The incident occurred at the end of Mohammad Hafeez’s first over. Photo: Screengrab
The incident occurred at the end of Mohammad Hafeez’s first over. Photo: Screengrab

The first ODI between Pakistan and New Zealand was riddled with controversy at the Sheikh Zayed Stadium in Abu Dhabi on Wednesday. Pakistan allrounder Mohammad Hafeez’s bowling action was questioned, not by the officials, but Ross Taylor, who stitched a 130-run partnership with wicketkeeper-batsman Tom Latham for the third wicket as the duo guided the tourists to 266/9 at the end of the first innings after Kane Williamson opted to bat.

The incident occurred at the end of Hafeez’s first over. Taylor made a public gesture to the on-field umpires Joel Wilson and Shozab Raza that the 38-year-old Hafeez, whose action was deemed illegal four times by the International Cricket Council (ICC), three of them in the last four years, is clearly chucking.

Taylor’s action enraged Pakistan captain Sarfraz Ahmed, who was seen having a lengthy chat with the umpires, and had a verbal duel with Taylor while on his way back. Taylor could face sanctions which may not relate to dissent, but there is a clause in the ICC rulebook that deals with players’ on-field behaviour.

Hafeez, who has made a comeback to the side, was first reported for illegal action, 14 years ago during an ODI tri-series in Australia in 2005. In 2014, his action was under the scanner during the Champions League T20 and then was again reported for suspect bowling action during against New Zealand later that year. Hafeez was suspended after results showed that the flex of his elbow was more than the stipulated 15 degrees.
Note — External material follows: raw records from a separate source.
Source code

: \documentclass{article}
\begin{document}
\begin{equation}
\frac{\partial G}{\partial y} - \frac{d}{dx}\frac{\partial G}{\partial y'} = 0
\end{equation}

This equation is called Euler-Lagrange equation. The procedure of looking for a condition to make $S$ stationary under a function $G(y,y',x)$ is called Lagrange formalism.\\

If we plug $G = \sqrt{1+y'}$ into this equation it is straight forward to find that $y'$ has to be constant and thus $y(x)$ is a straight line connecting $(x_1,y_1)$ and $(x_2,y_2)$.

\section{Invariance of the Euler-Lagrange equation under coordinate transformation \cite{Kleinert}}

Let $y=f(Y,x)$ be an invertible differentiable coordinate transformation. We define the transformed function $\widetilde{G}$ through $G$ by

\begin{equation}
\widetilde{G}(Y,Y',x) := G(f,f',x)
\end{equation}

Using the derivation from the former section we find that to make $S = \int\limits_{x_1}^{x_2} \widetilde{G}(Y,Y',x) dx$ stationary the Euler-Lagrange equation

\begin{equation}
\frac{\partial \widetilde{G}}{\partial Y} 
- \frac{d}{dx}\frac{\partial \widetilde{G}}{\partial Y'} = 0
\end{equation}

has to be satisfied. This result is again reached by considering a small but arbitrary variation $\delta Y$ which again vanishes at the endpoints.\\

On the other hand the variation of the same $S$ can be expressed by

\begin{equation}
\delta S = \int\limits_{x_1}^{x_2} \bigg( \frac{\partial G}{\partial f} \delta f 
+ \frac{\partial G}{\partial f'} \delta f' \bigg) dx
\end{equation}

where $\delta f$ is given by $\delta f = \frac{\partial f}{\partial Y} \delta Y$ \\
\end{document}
Hafeez got the green signal to bowl in April 2015, but was soon under the scanner again, his second report in two years. The ICC then banned Hafeez’s offspin for 12 months, following which he returned in 2016, but the issue cropped up again in October 2017. After another test, Hafeez was cleared to bowl by the ICC in April 2018.

In the UAE this year, Hafeez has bowled 19 overs in one Test and six T20Is against Australia and New Zealand, without any report of suspect action.